In 1849, Erik Peterson and two brothers left Karlskoga, Sweden to prospect gold in California. Erik changed his mind in Chicago. His brothers continued on to California, while he went south for a few months, then back north to work in a logging camp along the St. Croix River. Along the way, he passed the location of the future village site, liked it, and filed a claim in 1851. He sent a letter to another brother in Sweden, Jakob, encouraging him to come. When he didn’t get a reply, he went back to Sweden only to find that Jakob had already left. Jakob had a tough voyage to America. His ship captain died en route, leaving his green son in charge; the ship rammed into an iceberg before turning south to warmer waters. Jakob’s group wintered in Moline (Illinois) in 1853, where one of his daughters died. He finally reached Stockholm in the spring of 1854.
While in Sweden, Erik got married and organized a party of 200 to go to America with him. Erik was quite a cad, though. He booked the cheapest, least comfortable passage from Liverpool to Quebec for his fellow Swedes, keeping the extra cash as profit. After they reached North America, they traveled to Chicago by train but Erik booked them in cattle cars where a cholera epidemic killed nearly one-third of the group, including his own mother. He tried to claim he didn’t know her, so he wouldn’t have to pay for her funeral. When he finally arrived in Stockholm, only 30 of the original group were with him (some opted to stay in Moline rather than continue upriver).
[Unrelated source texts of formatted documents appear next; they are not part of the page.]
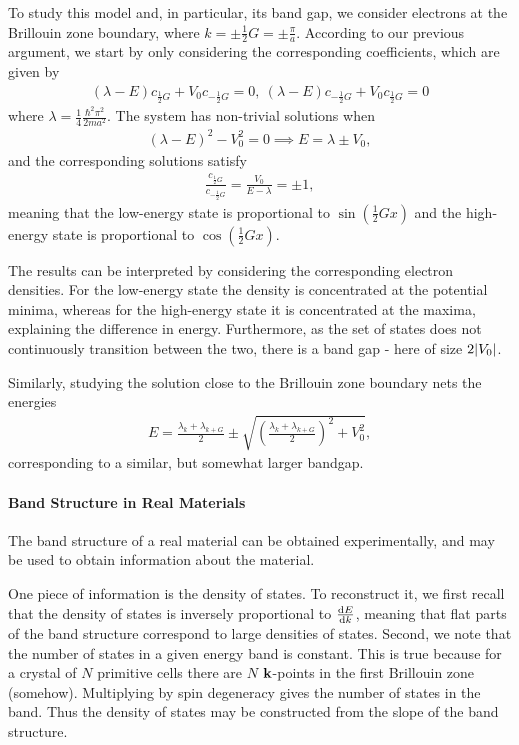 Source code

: To study this model and, in particular, its band gap, we consider electrons at the Brillouin zone boundary, where $k = \pm\frac{1}{2}G = \pm\frac{\pi}{a}$. According to our previous argument, we start by only considering the corresponding coefficients, which are given by
\begin{align*}
	\left(\lambda - E\right)c_{\frac{1}{2}G} + V_{0}c_{-\frac{1}{2}G} = 0,\ \left(\lambda - E\right)c_{-\frac{1}{2}G} + V_{0}c_{\frac{1}{2}G} = 0
\end{align*}
where $\lambda = \frac{1}{4}\frac{\hbar^{2}\pi^{2}}{2ma^{2}}$. The system has non-trivial solutions when
\begin{align*}
	\left(\lambda - E\right)^{2} - V_{0}^{2} = 0\implies E = \lambda \pm V_{0},
\end{align*}
and the corresponding solutions satisfy
\begin{align*}
	\frac{c_{\frac{1}{2}G}}{c_{-\frac{1}{2}G}} = \frac{V_{0}}{E - \lambda} = \pm 1,
\end{align*}
meaning that the low-energy state is proportional to $\sin(\frac{1}{2}Gx)$ and the high-energy state is proportional to $\cos(\frac{1}{2}Gx)$.

The results can be interpreted by considering the corresponding electron densities. For the low-energy state the density is concentrated at the potential minima, whereas for the high-energy state it is concentrated at the maxima, explaining the difference in energy. Furthermore, as the set of states does not continuously transition between the two, there is a band gap - here of size $2\abs{V_{0}}$.

Similarly, studying the solution close to the Brillouin zone boundary nets the energies
\begin{align*}
	E = \frac{\lambda_{k} + \lambda_{k + G}}{2} \pm\sqrt{\left(\frac{\lambda_{k} + \lambda_{k + G}}{2}\right)^{2} + V_{0}^{2}},
\end{align*}
corresponding to a similar, but somewhat larger bandgap.

\paragraph{Band Structure in Real Materials}
The band structure of a real material can be obtained experimentally, and may be used to obtain information about the material.

One piece of information is the density of states. To reconstruct it, we first recall that the density of states is inversely proportional to $\dv{E}{k}$, meaning that flat parts of the band structure correspond to large densities of states. Second, we note that the number of states in a given energy band is constant. This is true because for a crystal of $N$ primitive cells there are $N$ $\vb{k}$-points in the first Brillouin zone (somehow). Multiplying by spin degeneracy gives the number of states in the band. Thus the density of states may be constructed from the slope of the band structure.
With that inauspicious beginning, the proprietors platted the village in 1856 and called it Stockholm on Lake Pepin. Perhaps because of bad karma, the village grew very slowly, centered primarily on the farm sector. In the 1870s, Paul Sandquist made a living selling lemon beer, and John Gunderson did the same by brewing and bottling spruce beer. By the time the village incorporated in 1903, it had 300 residents but would soon enter a period of steady population loss until reaching bottom in the 1940s when fewer than 100 people lived there.
On July 18, 1938, Stockholm was visited by Swedish royalty: Crown Prince Gustaf Adolf, Crown Princess Louise, and Prince Bertil. They were touring the US to mark the 300th anniversary of the founding of the first Swedish settlement in the US (at Delaware). The town was notified on a Friday that the royals would be stopping on the following Monday, so they spent the weekend busily prettying-up the town and the rail station. Nearly 700 people turned out for the 15-minute whistle-stop speeches. Prince Gustaf told a Swedish newspaper that the stop in Stockholm on Lake Pepin was one of the top three highlights of his months-long tour of the US.
The village’s fortunes began to turn around when artists began moving to town in the 1970s. Most made Stockholm their year-round home and opened shops and galleries that continue to attract visitors from throughout the region.